Search code examples
hadoophbasethrift

How to perform a simple select from HBase with criteria (Where clause)


I have the following simple table I've created from the following source: https://hortonworks.com/hadoop-tutorial/introduction-apache-hbase-concepts-apache-phoenix-new-backup-restore-utility-hbase/#start-hbase

using the following:

create 'driver_dangerous_event','events'
put 'driver_dangerous_event','4','events:driverId','78'
put 'driver_dangerous_event','4','events:driverName','Carl'
put 'driver_dangerous_event','4','events:eventTime','2016-09-23 03:25:03.567'
put 'driver_dangerous_event','4','events:eventType','Normal'
put 'driver_dangerous_event','4','events:latitudeColumn','37.484938'
put 'driver_dangerous_event','4','events:longitudeColumn','-119.966284'
put 'driver_dangerous_event','4','events:routeId','845'
put 'driver_dangerous_event','4','events:routeName','Santa Clara to San Diego'
put 'driver_dangerous_event','4','events:truckId','637'

I need to query this row but using a where filter (for future use), I have a rest api or thrift api running on my server.

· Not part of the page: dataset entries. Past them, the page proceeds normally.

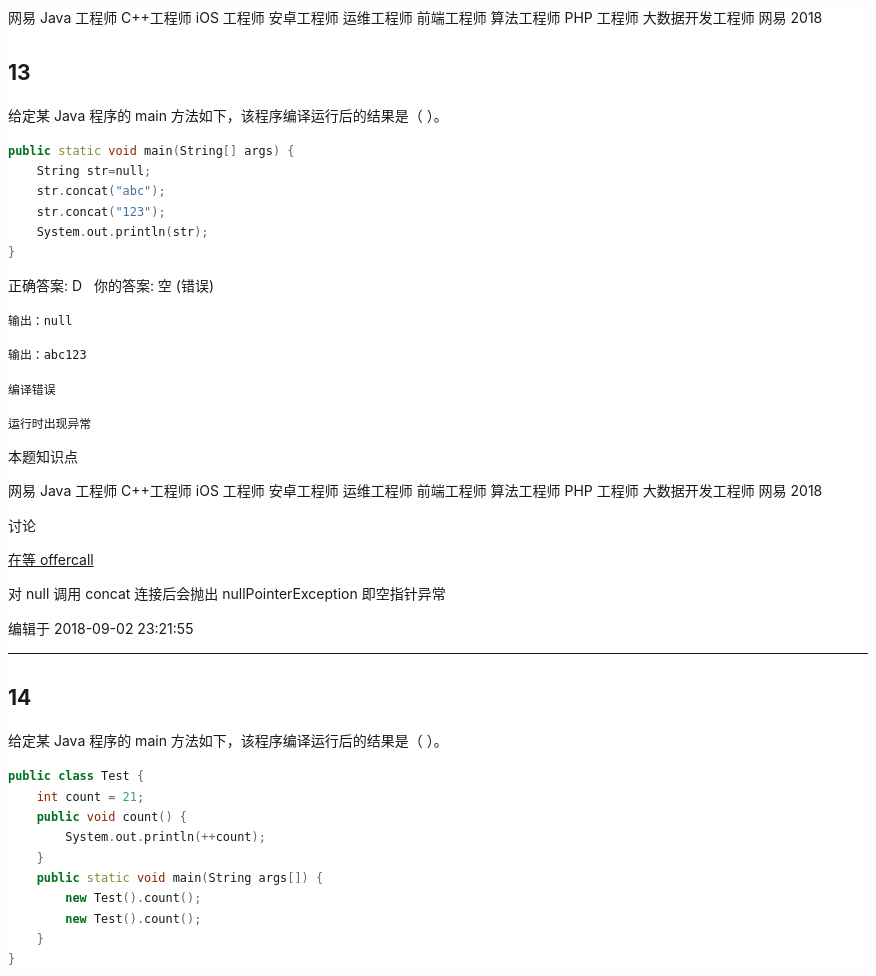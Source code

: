 网易 Java 工程师 C++工程师 iOS 工程师 安卓工程师 运维工程师 前端工程师 算法工程师 PHP 工程师 大数据开发工程师 网易 2018

## 13

给定某 Java 程序的 main 方法如下，该程序编译运行后的结果是（ ）。

```cpp
public static void main(String[] args) {
    String str=null;
    str.concat("abc");
    str.concat("123");
    System.out.println(str);
}
```

正确答案: D   你的答案: 空 (错误)

```cpp
输出：null
```

```cpp
输出：abc123
```

```cpp
编译错误
```

```cpp
运行时出现异常
```

本题知识点

网易 Java 工程师 C++工程师 iOS 工程师 安卓工程师 运维工程师 前端工程师 算法工程师 PHP 工程师 大数据开发工程师 网易 2018

讨论

[在等 offercall](https://www.nowcoder.com/profile/281873591)

对 null 调用 concat 连接后会抛出 nullPointerException 即空指针异常

编辑于 2018-09-02 23:21:55

* * *

## 14

给定某 Java 程序的 main 方法如下，该程序编译运行后的结果是（ ）。

```cpp
public class Test {
    int count = 21;
    public void count() {
        System.out.println(++count);
    }
    public static void main(String args[]) {
        new Test().count();
        new Test().count();
    }
}
```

I tried using rest api but failed to do it, is it possible?

also I tried using this nuget: https://hbasenet.codeplex.com/releases/view/133288 but I can't understand how to filter the data with where clause, I can only select a specific row:

Hbase.Client c = new Hbase.Client(serverHostName, port, 10000);
var res = c.Scan<Driver>("driver_dangerous_event", "events", "1");

Is there any option to do a simple filtered query with REST api/ Thrift API/ some other C# library?


Solution

  • I used Microsoft.HBase.Client for preforming a simple query (https://github.com/hdinsight/hbase-sdk-for-net)

    // Connection
    RequestOptions scanOptions = RequestOptions.GetDefaultOptions();
    scanOptions.Port = int.Parse(hbaseDataConnection.Port);
    scanOptions.AlternativeEndpoint = "/";
    var nodeIPs = new List<string>();
    nodeIPs.Add(hbaseDataConnection.Address);
    HBaseClient client = new HBaseClient(null, scanOptions, new LoadBalancerRoundRobin(nodeIPs));
    Scanner scanner = new Scanner { batch = 10 };
    ScannerInformation scannerInfo = await client.CreateScannerAsync(_tableName, scanner, scanOptions);
    var options = RequestOptions.GetDefaultOptions();
    options.Port = int.Parse(hbaseDataConnection.Port);
    options.AlternativeEndpoint = "/";
    options.AlternativeHost = scannerInfo.Location.Host;
    
    var f1 = new SingleColumnValueFilter(
    Encoding.UTF8.GetBytes(ColumnFamilyName),
    Encoding.UTF8.GetBytes("driverName"),
    CompareFilter.CompareOp.Equal,
    new SubstringComparator(fld.Values[0].ToString()))
    
    var filter = new FilterList(FilterList.Operator.MustPassAll, f1);
    scanner.filter = filter.ToEncodedString();
    
    ScannerInformation scanInfo = client.CreateScannerAsync(_tableName, scanner, scanOptions).Result;
    result = RetrieveResults(client, scanInfo, scanOptions).ToList();
    

    Make sure REST API is running on the HBase machine, e.g.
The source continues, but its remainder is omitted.